Journalist-led information verification and advisory activities that guaranteed credible, lifesaving information for an estimated two million listeners ended following U.S. aid cuts.
Date: 6/26
Region: Africa
Country: Sudan
Topic: Refugees & Displacement, Peacebuilding & Stabilization
Policy Lens: Security & Resilience
Entry Type: Human Impact
Additional Context: This information was collected as part of The Aid Report’s original reporting, “‘We lost their voices’: Sudan radio program falls silent after US aid cuts.” This feature story examines how U.S. aid cuts canceled a radio broadcast that had served Sudanese civilians both as a source of real-time safety information and as a channel to report missing persons, food, water, and shelter needs — intelligence that humanitarian responders relied on to direct assistance where it was most needed.
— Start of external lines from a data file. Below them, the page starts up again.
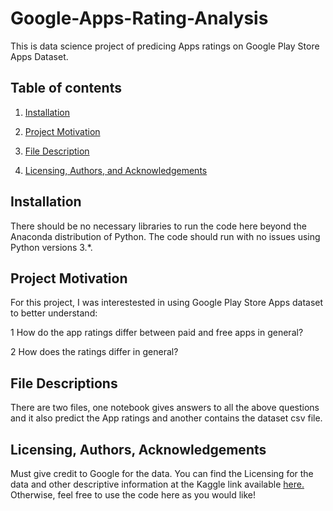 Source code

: # Google-Apps-Rating-Analysis

This is data science project of predicing Apps ratings on Google Play Store Apps Dataset.

## Table of contents
1. [Installation](https://github.com/poojapatel26/Google-Apps-Rating-Analysis-/blob/master/README.md#installation)

2. [Project Motivation](https://github.com/poojapatel26/Google-Apps-Rating-Analysis-/blob/master/README.md#project-motivation)

3. [File Description](https://github.com/poojapatel26/Google-Apps-Rating-Analysis-/blob/master/README.md#file-descriptions)

4. [Licensing, Authors, and Acknowledgements](https://github.com/poojapatel26/Google-Apps-Rating-Analysis-/blob/master/README.md#licensing-authors-acknowledgements)

## Installation

There should be no necessary libraries to run the code here beyond the Anaconda distribution of Python. The code should run with no issues using Python versions 3.*.

## Project Motivation

For this project, I was interestested in using Google Play Store Apps dataset to better understand:

1 How do the app ratings differ between paid and free apps in general?

2 How does the ratings differ in general?

## File Descriptions

There are two files, one notebook gives answers to all the above questions and it also predict the App ratings and another contains the dataset csv file.

## Licensing, Authors, Acknowledgements

Must give credit to Google for the data. You can find the Licensing for the data and other descriptive information at the Kaggle link available [here.](https://www.kaggle.com/lava18/google-play-store-apps) Otherwise, feel free to use the code here as you would like!
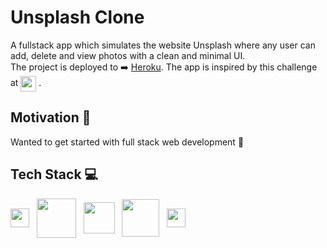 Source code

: # Unsplash Clone

A fullstack app which simulates the website Unsplash where any user can add, delete and view photos with a clean and minimal UI. <br/>
The project is deployed to ➡️ <a href="https://unsplash-clone-webapp.herokuapp.com/" align="center">Heroku</a>.
The app is inspired by this challenge at <a href="https://devchallenges.io/challenges/rYyhwJAxMfES5jNQ9YsP" align="center"><img align="center" width="25px" src="https://i.ibb.co/DVP8xt4/devchallenges.png"/></a> .

## Motivation :rocket:
Wanted to get started with full stack web development :rainbow:

## Tech Stack 💻
<p align="left">
  <img / width="30px" src="https://upload.wikimedia.org/wikipedia/commons/3/33/Figma-logo.svg" align="center">
  &nbsp
  <img width="63px" src="https://upload.wikimedia.org/wikipedia/commons/thumb/a/a7/React-icon.svg/1280px-React-icon.svg.png" align="center" />
  &nbsp
  <img width="50px" src="https://camo.githubusercontent.com/438522ac26bb05c47b5a243f914d2dab7c49265b6ee09bbc7df43004f96754f6/68747470733a2f2f6432656970397366336f6f3663322e636c6f756466726f6e742e6e65742f746167732f696d616765732f3030302f3030302f3335392f66756c6c2f657870726573736a736c6f676f2e706e67" align="center" />
  &nbsp
  <img width="60px" src="https://upload.wikimedia.org/wikipedia/commons/thumb/d/d9/Node.js_logo.svg/1280px-Node.js_logo.svg.png" align="center"/>
  &nbsp
  <img width="30px" src="https://seeklogo.com/images/H/heroku-logo-B774A78667-seeklogo.com.png" align="center"/>
</p>

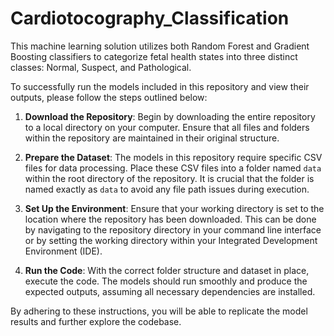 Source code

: # Cardiotocography_Classification
This machine learning solution utilizes both Random Forest and Gradient Boosting classifiers to categorize fetal health states into three distinct classes: Normal, Suspect, and Pathological. 

To successfully run the models included in this repository and view their outputs, please follow the steps outlined below:

1. **Download the Repository**: Begin by downloading the entire repository to a local directory on your computer. Ensure that all files and folders within the repository are maintained in their original structure.

2. **Prepare the Dataset**: The models in this repository require specific CSV files for data processing. Place these CSV files into a folder named `data` within the root directory of the repository. It is crucial that the folder is named exactly as `data` to avoid any file path issues during execution.

3. **Set Up the Environment**: Ensure that your working directory is set to the location where the repository has been downloaded. This can be done by navigating to the repository directory in your command line interface or by setting the working directory within your Integrated Development Environment (IDE).

4. **Run the Code**: With the correct folder structure and dataset in place, execute the code. The models should run smoothly and produce the expected outputs, assuming all necessary dependencies are installed.

By adhering to these instructions, you will be able to replicate the model results and further explore the codebase.


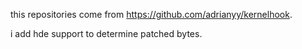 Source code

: this repositories come from https://github.com/adrianyy/kernelhook.

i add hde support to determine patched bytes.


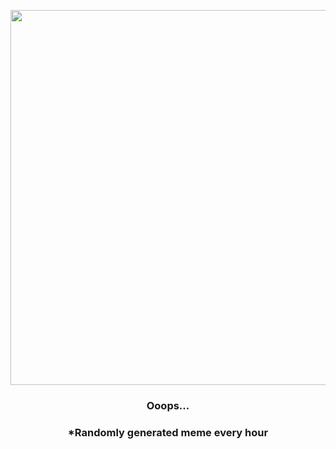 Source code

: <p align="center">
        <img src="https://i.redd.it/tkujdheexpp81.jpg" width="600" height="600">
        </p>
        <h3 align="center">Ooops...</h3>
        <h3 align="center">*Randomly generated meme every hour</h3>
     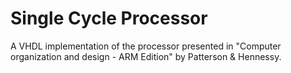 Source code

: # Single Cycle Processor

A VHDL implementation of the processor presented in "Computer organization and design - ARM Edition" by Patterson & Hennessy.


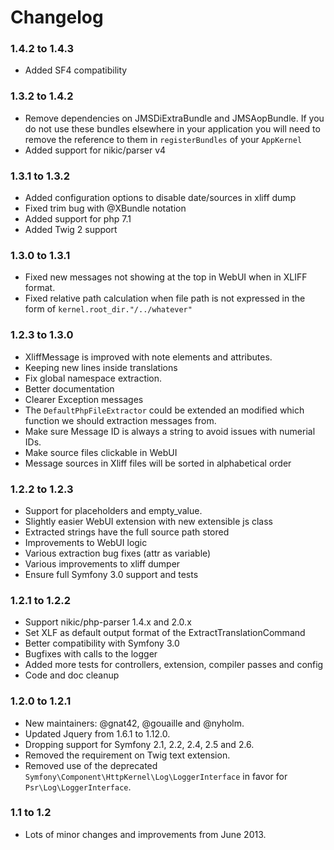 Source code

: # Changelog

### 1.4.2 to 1.4.3
* Added SF4 compatibility

### 1.3.2 to 1.4.2
* Remove dependencies on JMSDiExtraBundle and JMSAopBundle. If you do not use these bundles elsewhere in your application you will need to remove the reference to them in `registerBundles` of your `AppKernel` 
* Added support for nikic/parser v4

### 1.3.1 to 1.3.2
* Added configuration options to disable date/sources in xliff dump
* Fixed trim bug with @XBundle notation
* Added support for php 7.1
* Added Twig 2 support

### 1.3.0 to 1.3.1

* Fixed new messages not showing at the top in WebUI when in XLIFF format.
* Fixed relative path calculation when file path is not expressed in the form of `kernel.root_dir."/../whatever"`

### 1.2.3 to 1.3.0

* XliffMessage is improved with note elements and attributes. 
* Keeping new lines inside translations
* Fix global namespace extraction.
* Better documentation
* Clearer Exception messages
* The `DefaultPhpFileExtractor` could be extended an modified which function we should extraction messages from.
* Make sure Message ID is always a string to avoid issues with numerial IDs. 
* Make source files clickable in WebUI
* Message sources in Xliff files will be sorted in alphabetical order 

### 1.2.2 to 1.2.3

* Support for placeholders and empty_value.
* Slightly easier WebUI extension with new extensible js class
* Extracted strings have the full source path stored
* Improvements to WebUI logic
* Various extraction bug fixes (attr as variable)
* Various improvements to xliff dumper
* Ensure full Symfony 3.0 support and tests

### 1.2.1 to 1.2.2

* Support nikic/php-parser 1.4.x and 2.0.x
* Set XLF as default output format of the ExtractTranslationCommand
* Better compatibility with Symfony 3.0
* Bugfixes with calls to the logger
* Added more tests for controllers, extension, compiler passes and config
* Code and doc cleanup 

### 1.2.0 to 1.2.1

* New maintainers: @gnat42, @gouaille and @nyholm.
* Updated Jquery from 1.6.1 to 1.12.0.
* Dropping support for Symfony 2.1, 2.2, 2.4, 2.5 and 2.6.
* Removed the requirement on Twig text extension.
* Removed use of the deprecated `Symfony\Component\HttpKernel\Log\LoggerInterface` in favor for `Psr\Log\LoggerInterface`. 

### 1.1 to 1.2

* Lots of minor changes and improvements from June 2013.
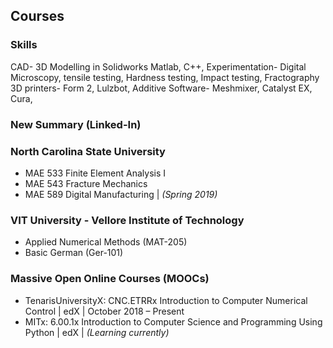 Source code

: <!---
No Title
-->

## Courses

### Skills

CAD- 3D Modelling in Solidworks
Matlab, C++, 
Experimentation- Digital Microscopy, tensile testing, Hardness testing, Impact testing, Fractography
3D printers- Form 2, Lulzbot, 
Additive Software- Meshmixer, Catalyst EX, Cura, 

### New Summary (Linked-In)



### North Carolina State University 

* MAE 533 Finite Element Analysis I
* MAE 543 Fracture Mechanics
* MAE 589 Digital Manufacturing
| *(Spring 2019)*

### VIT University - Vellore Institute of Technology

* Applied Numerical Methods (MAT-205)
* Basic German (Ger-101)


### Massive Open Online Courses (MOOCs)

* TenarisUniversityX: CNC.ETRRx Introduction to Computer Numerical Control
| edX
| October 2018 – Present
* MITx: 6.00.1x Introduction to Computer Science and Programming Using Python
| edX
| *(Learning currently)*
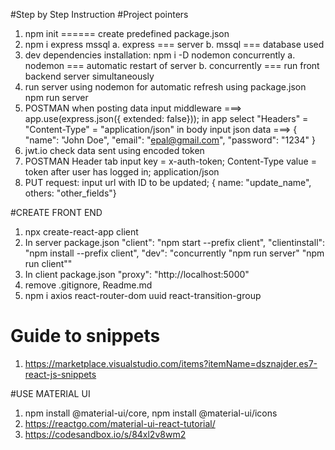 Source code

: #Step by Step Instruction
#Project pointers

1. npm init ====== create predefined package.json
2. npm i express mssql
   a. express === server
   b. mssql === database used
3. dev dependencies installation:
   npm i -D nodemon concurrently
   a. nodemon === automatic restart of server
   b. concurrently === run front backend server simultaneously
4. run server using nodemon for automatic refresh using package.json
   npm run server
5. POSTMAN when posting data
   input middleware ===> app.use(express.json({ extended: false}));
   in app select "Headers" = "Content-Type" = "application/json"
   in body input json data ===>
   {
   "name": "John Doe",
   "email": "epal@gmail.com",
   "password": "1234"
   }
6. jwt.io check data sent using encoded token
7. POSTMAN Header tab input key = x-auth-token; Content-Type
   value = token after user has logged in; application/json
8. PUT request: input url with ID to be updated;
   { name: "update_name", others: "other_fields"}

#CREATE FRONT END

1. npx create-react-app client
2. In server package.json
   "client": "npm start --prefix client",
   "clientinstall": "npm install --prefix client",
   "dev": "concurrently \"npm run server\" \"npm run client\""
3. In client package.json
   "proxy": "http://localhost:5000"
4. remove .gitignore, Readme.md
5. npm i axios react-router-dom uuid react-transition-group

# Guide to snippets

1. https://marketplace.visualstudio.com/items?itemName=dsznajder.es7-react-js-snippets

#USE MATERIAL UI

1. npm install @material-ui/core, npm install @material-ui/icons
2. https://reactgo.com/material-ui-react-tutorial/
3. https://codesandbox.io/s/84xl2v8wm2
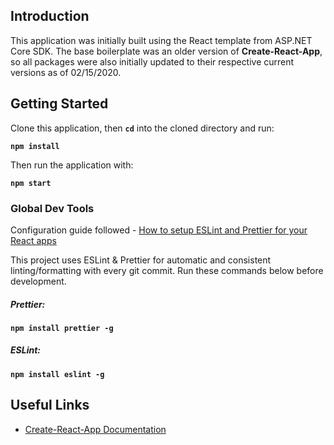 ## Introduction

This application was initially built using the React template from ASP.NET Core SDK. The base boilerplate was an older version of **Create-React-App**, so all packages were also initially updated to their respective current versions as of 02/15/2020.

## Getting Started

Clone this application, then **`cd`** into the cloned directory and run:

**`npm install`**

Then run the application with:

**`npm start`**

### Global Dev Tools

Configuration guide followed - [How to setup ESLint and Prettier for your React apps](https://thomlom.dev/setup-eslint-prettier-react/)

This project uses ESLint & Prettier for automatic and consistent linting/formatting with every git commit. Run these commands below before development.

##### Prettier:

**`npm install prettier -g`**

##### ESLint:

**`npm install eslint -g`**

## Useful Links

- [Create-React-App Documentation](https://create-react-app.dev/docs/getting-started/)
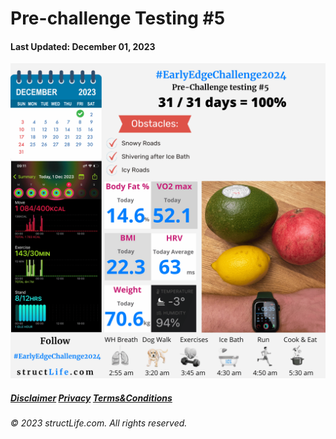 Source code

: # Pre-challenge Testing #5

#### Last Updated: December 01, 2023

![Daily report for December 01, 2023 from structLife.com for a 2024 daily morning routine pre-challenge testing 5 - EarlyEdgeChallenge2024. ](../images/products/challenge-2023-12-01-pre-challenge-testing-5-EarlyEdgeChallenge2024.png)


##### [Disclaimer](/about-disclaimer)  [Privacy](/about-privacy-policy)  [Terms&Conditions](/about-terms-conditions)

###### © 2023 structLife.com. All rights reserved. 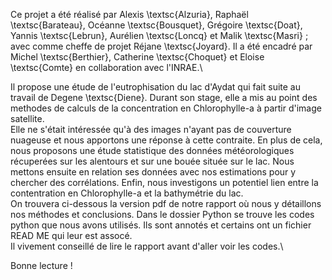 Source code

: Ce projet a été réalisé par Alexis \textsc{Alzuria}, Raphaël \textsc{Barateau}, Océanne \textsc{Bousquet}, Grégoire \textsc{Doat}, Yannis \textsc{Lebrun}, Aurélien \textsc{Loncq} et Malik \textsc{Masri} ; avec comme cheffe de projet Réjane \textsc{Joyard}.
Il a été encadré par Michel \textsc{Berthier}, Catherine \textsc{Choquet} et Eloise \textsc{Comte} en collaboration avec l'INRAE.\

Il propose une étude de l'eutrophisation du lac d'Aydat qui fait suite au travail de Degene \textsc{Diene}. Durant son stage, elle a mis au point des methodes de calculs de la concentration en Chlorophylle-a à partir d'image satellite.\
Elle ne s'était intéressée qu'à des images n'ayant pas de couverture nuageuse et nous apportons une réponse à cette contraite. En plus de cela, nous proposons une étude statistique des données météorologiques récuperées sur les alentours et sur une bouée située sur le lac. Nous mettons ensuite en relation ses données avec nos estimations pour y chercher des corrélations. Enfin, nous investigons un potentiel lien entre la contentration en Chlorophylle-a et la bathymétrie du lac.\
On trouvera ci-dessous la version pdf de notre rapport où nous y détaillons nos méthodes et conclusions. Dans le dossier Python se trouve les codes python que nous avons utilisés. Ils sont annotés et certains ont un fichier READ ME qui leur est assocé.\
Il vivement conseillé de lire le rapport avant d'aller voir les codes.\\

Bonne lecture !
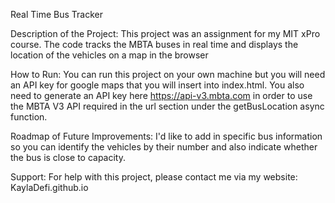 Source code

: Real Time Bus Tracker 

Description of the Project: This project was an assignment for my MIT xPro course. The code tracks the MBTA buses in real time and displays the location of the vehicles on a map in the browser

How to Run: You can run this project on your own machine but you will need an API key for google maps that you will insert into index.html. You also need to generate an API key here https://api-v3.mbta.com in order to use the MBTA V3 API required in the url section under the getBusLocation async function.

Roadmap of Future Improvements: I'd like to add in specific bus information so you can identify the vehicles by their number and also indicate whether the bus is close to capacity.

Support: For help with this project, please contact me via my website: KaylaDefi.github.io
Terminations to the station's USAID grant resulted in a complete halt of programming in Sudan. Once reaching an estimated two million people, the radio station's reporters hosted a daily news bulletin and talk show covering the humanitarian crisis, safe transit routes, activist arrests, and ongoing discussions among militants. A key part of the station’s work was information verification. For example, after capturing an area, militants would call upon citizens to return. The station’s reporters would investigate and advise whether returning was actually safe.